The Louisiana State Fire Marshal’s Office is investigating a rising number of incidents being reported across the state of electronic cigarettes (e-cigarettes) exploding and causing severe burn injuries to users.
The Fire Marshal’s investigation was prompted by a couple of recent incidents involving electronic cigarettes that malfunctioned with serious consequences.
A Baton Rouge man is being treated for second- and third-degree burns to his hands and legs after an e-cigarette he put in his pocket suddenly began popping and blasting flames. In Houma, another e-cigarette user suffered serious burn injuries to his leg when his device also exploded inside his pants pocket.
The Fire Marshal contacted several burn units in Louisiana hospitals and discovered that an astonishing number of e-cigarette users have been treated for burns of varying degrees. The rise in the number of e-cigarette burn injuries in Louisiana reflects a national trend as the devices soar in popularity among people of all ages.
So far, the Fire Marshal’s ongoing investigation has found that one way fires and explosions may occur is when people put loose lithium-ion batteries within close proximity to other metal objects, such as keys, coins, or an e-cigarette, which conduct the batteries’ power, causing them to heat up, release gases, and potentially ignite.
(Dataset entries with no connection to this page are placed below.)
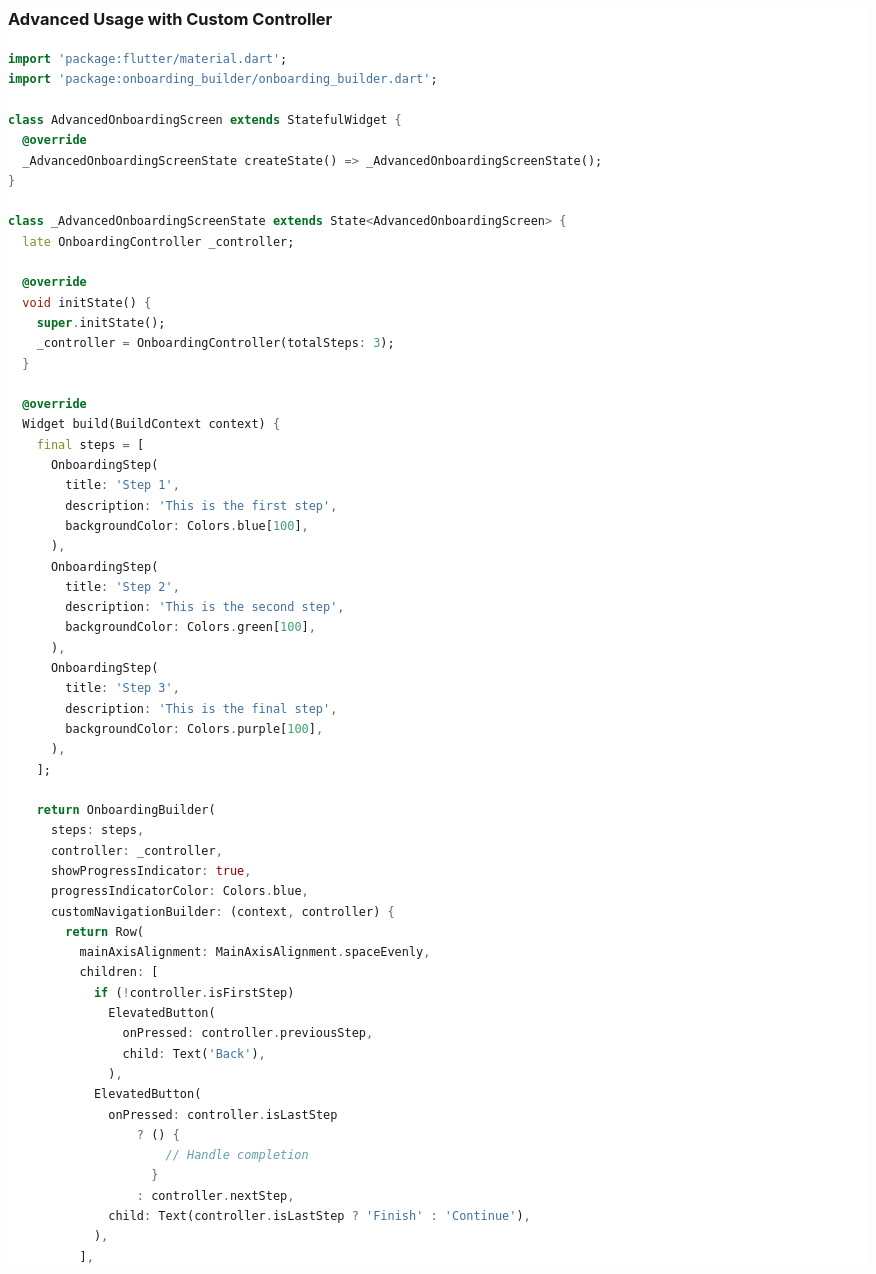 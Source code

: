 ### Advanced Usage with Custom Controller

```dart
import 'package:flutter/material.dart';
import 'package:onboarding_builder/onboarding_builder.dart';

class AdvancedOnboardingScreen extends StatefulWidget {
  @override
  _AdvancedOnboardingScreenState createState() => _AdvancedOnboardingScreenState();
}

class _AdvancedOnboardingScreenState extends State<AdvancedOnboardingScreen> {
  late OnboardingController _controller;

  @override
  void initState() {
    super.initState();
    _controller = OnboardingController(totalSteps: 3);
  }

  @override
  Widget build(BuildContext context) {
    final steps = [
      OnboardingStep(
        title: 'Step 1',
        description: 'This is the first step',
        backgroundColor: Colors.blue[100],
      ),
      OnboardingStep(
        title: 'Step 2',
        description: 'This is the second step',
        backgroundColor: Colors.green[100],
      ),
      OnboardingStep(
        title: 'Step 3',
        description: 'This is the final step',
        backgroundColor: Colors.purple[100],
      ),
    ];

    return OnboardingBuilder(
      steps: steps,
      controller: _controller,
      showProgressIndicator: true,
      progressIndicatorColor: Colors.blue,
      customNavigationBuilder: (context, controller) {
        return Row(
          mainAxisAlignment: MainAxisAlignment.spaceEvenly,
          children: [
            if (!controller.isFirstStep)
              ElevatedButton(
                onPressed: controller.previousStep,
                child: Text('Back'),
              ),
            ElevatedButton(
              onPressed: controller.isLastStep
                  ? () {
                      // Handle completion
                    }
                  : controller.nextStep,
              child: Text(controller.isLastStep ? 'Finish' : 'Continue'),
            ),
          ],
```
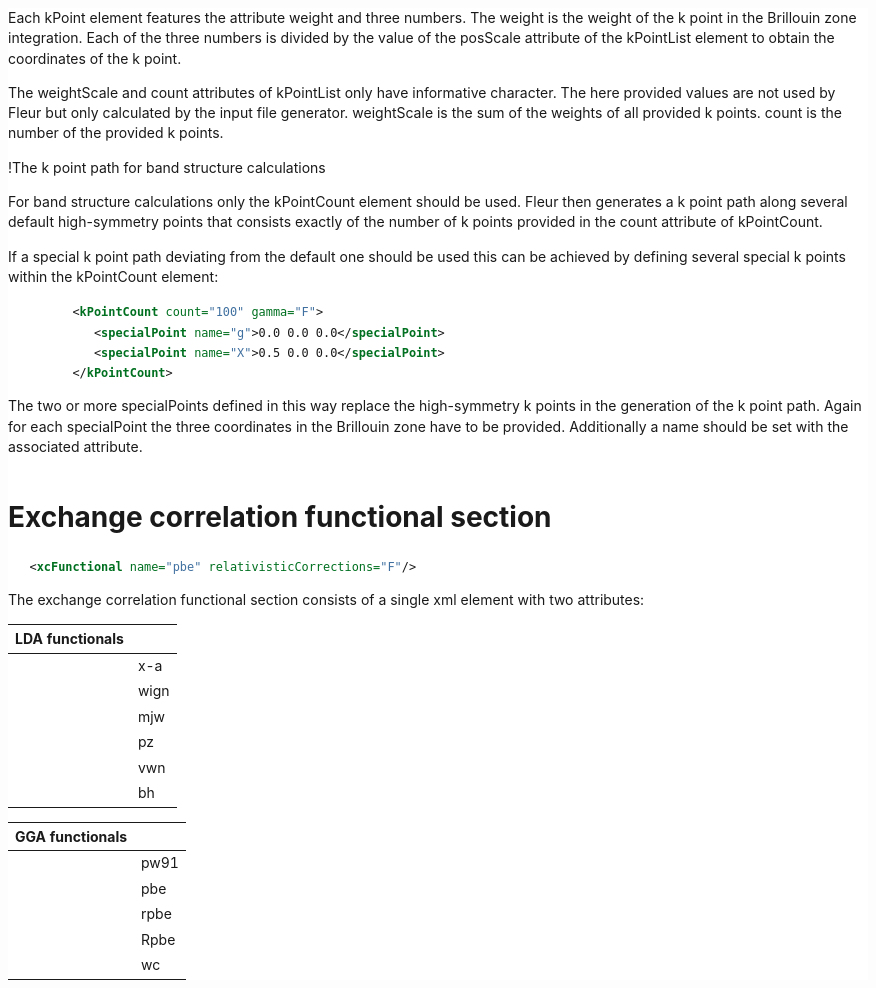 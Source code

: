 Each kPoint element features the attribute weight and three numbers. The weight is the weight of the k point in the Brillouin zone integration. Each of the three numbers is divided by the value of the posScale attribute of the kPointList element to obtain the coordinates of the k point.

The weightScale and count attributes of kPointList only have informative character. The here provided values are not used by Fleur but only calculated by the input file generator. weightScale is the sum of the weights of all provided k points. count is the number of the provided k points.

!The k point path for band structure calculations

For band structure calculations only the kPointCount element should be used. Fleur then generates a k point path along several default high-symmetry points that consists exactly of the number of k points provided in the count attribute of kPointCount.

If a special k point path deviating from the default one should be used this can be achieved by defining several special k points within the kPointCount element:
```XML
         <kPointCount count="100" gamma="F">
            <specialPoint name="g">0.0 0.0 0.0</specialPoint>
            <specialPoint name="X">0.5 0.0 0.0</specialPoint>
         </kPointCount>
```
The two or more specialPoints defined in this way replace the high-symmetry k points in the generation of the k point path. Again for each specialPoint the three coordinates in the Brillouin zone have to be provided. Additionally a name should be set with the associated attribute.

# Exchange correlation functional section
```XML
   <xcFunctional name="pbe" relativisticCorrections="F"/>
```
The exchange correlation functional section consists of a single xml element with two attributes:

|LDA functionals       |  |
|---|---|
                        |x-a       |  |
                        |wign       |  |
                        |mjw       |  |
                        |pz       |The [[http://dx.doi.org/10.1103/PhysRevB.23.5048|functional by Perdew and Zunger]]  |
                        |vwn       |The [[http://www.nrcresearchpress.com/doi/abs/10.1139/p80-159|functional by Vosko, Wilk, and Nusair]] |
                        |bh       |The [[http://dx.doi.org/10.1088/0022-3719/5/13/012|functional by Barth and Hedin]]|  

|GGA functionals       |  |
|---|---|
                        |pw91       |The [[http://dx.doi.org/10.1103/PhysRevB.45.13244|functional by Perdew and Wang]]  |
                        |pbe       |The [[http://dx.doi.org/10.1103/PhysRevLett.77.3865|functional by Perdew, Burke, and Ernzerhof]]  |
                        |rpbe       |The [[http://dx.doi.org/10.1103/PhysRevLett.80.890|revPBE functional by Zhang and Yang]] |
                        |Rpbe       |The [[http://dx.doi.org/10.1103/PhysRevB.59.7413|RPBE functional by Hammer, Hansen, and Nørskov]]  |
                        |wc       |The [[http://dx.doi.org/10.1103/PhysRevB.73.235116|functional by Wu and Cohen]]  |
Other investigations outside of Louisiana have found the lithium ion batteries can overheat and explode during and after charging.
The Louisiana Fire Marshal recommends that people who use e-cigarettes and similar devices avoid putting them in pockets, purses, or bags with loose batteries and other metal objects.
E-cigarette users are also advised to only use batteries and chargers that are specific to their device, and make sure there are no dents, scratches, peeling plastic coating, and other flaws on the batteries.
The Louisiana Fire Marshal advises customers to buy their batteries from reputable retailers, especially from local stores where a knowledgeable salesperson can match e-cig devices to the right batteries and chargers. Finally, when replacing batteries, be sure to orient them the right way.
Last week, the U.S. Food and Drug Administration (FDA) published a final rule that imposes federal safety regulations on e-cigarettes and other electronic nicotine delivery systems for the first time. The new regulations cover some components of the devices, including some batteries, but do not apply to accessories.